(THE DATA Opens)

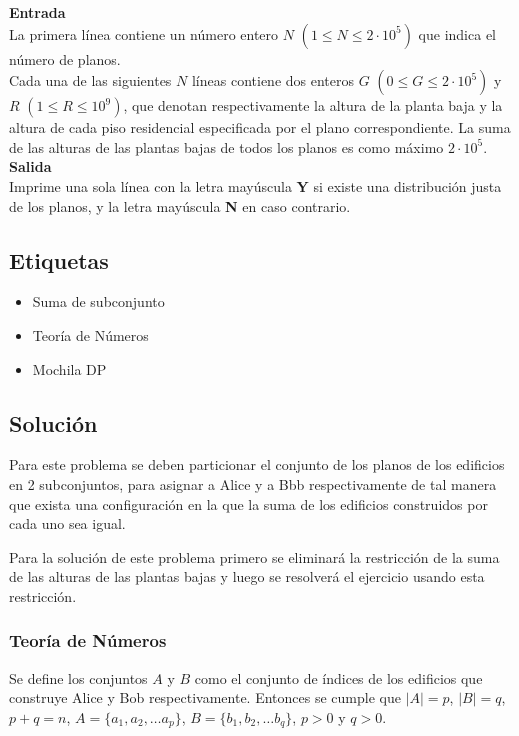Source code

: \documentclass{article}
\begin{document}
\textbf{Entrada}\\

La primera línea contiene un número entero $N$ $(1\leq N\leq 2\cdot 10^5)$ que indica el número de planos.\\

Cada una de las siguientes $N$ líneas contiene dos enteros $G$ $(0\leq G\leq 2\cdot 10^5)$ y $R$ $(1\leq R\leq 10^9)$, que denotan respectivamente la altura de la planta baja y la altura de cada piso residencial especificada por el plano correspondiente. La suma de las alturas de las plantas bajas de todos los planos es como máximo $2\cdot 10^5$.\\

\textbf{Salida}\\

Imprime una sola línea con la letra mayúscula \textbf{Y} si existe una distribución justa de los planos, y la letra mayúscula \textbf{N} en caso contrario.

\subsection{Etiquetas}

\begin{itemize}
    \item Suma de subconjunto
    \item Teoría de Números
    \item Mochila DP
\end{itemize}

\subsection{Solución}

Para este problema se deben particionar el conjunto de los planos de los edificios en 2 subconjuntos, para asignar a Alice y a Bbb
respectivamente de tal manera que exista una configuración en la que la suma de los edificios construidos por cada uno sea igual.

Para la solución de este problema primero se eliminará la restricción de la suma de las alturas de las plantas bajas y luego
se resolverá el ejercicio usando esta restricción.

\subsubsection{Teoría de Números}

Se define los conjuntos $A$ y $B$ como el conjunto de índices de los edificios que construye Alice y Bob respectivamente. Entonces
se cumple que $|A|=p$, $|B|=q$, $p+q=n$, $A=\{ a_1, a_2, \ldots a_p\}$, $B=\{ b_1, b_2, \ldots b_q\}$, $p>0$ y $q>0$.
\end{document}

(THE DATA Closes)

> **DIRECTIONS FOR THIS TASK**: For this listing, copy out every line that includes the word "restricción".

> **RESULT OF THE TASK**:
Para la solución de este problema primero se eliminará la restricción de la suma de las alturas de las plantas bajas y luego
se resolverá el ejercicio usando esta restricción.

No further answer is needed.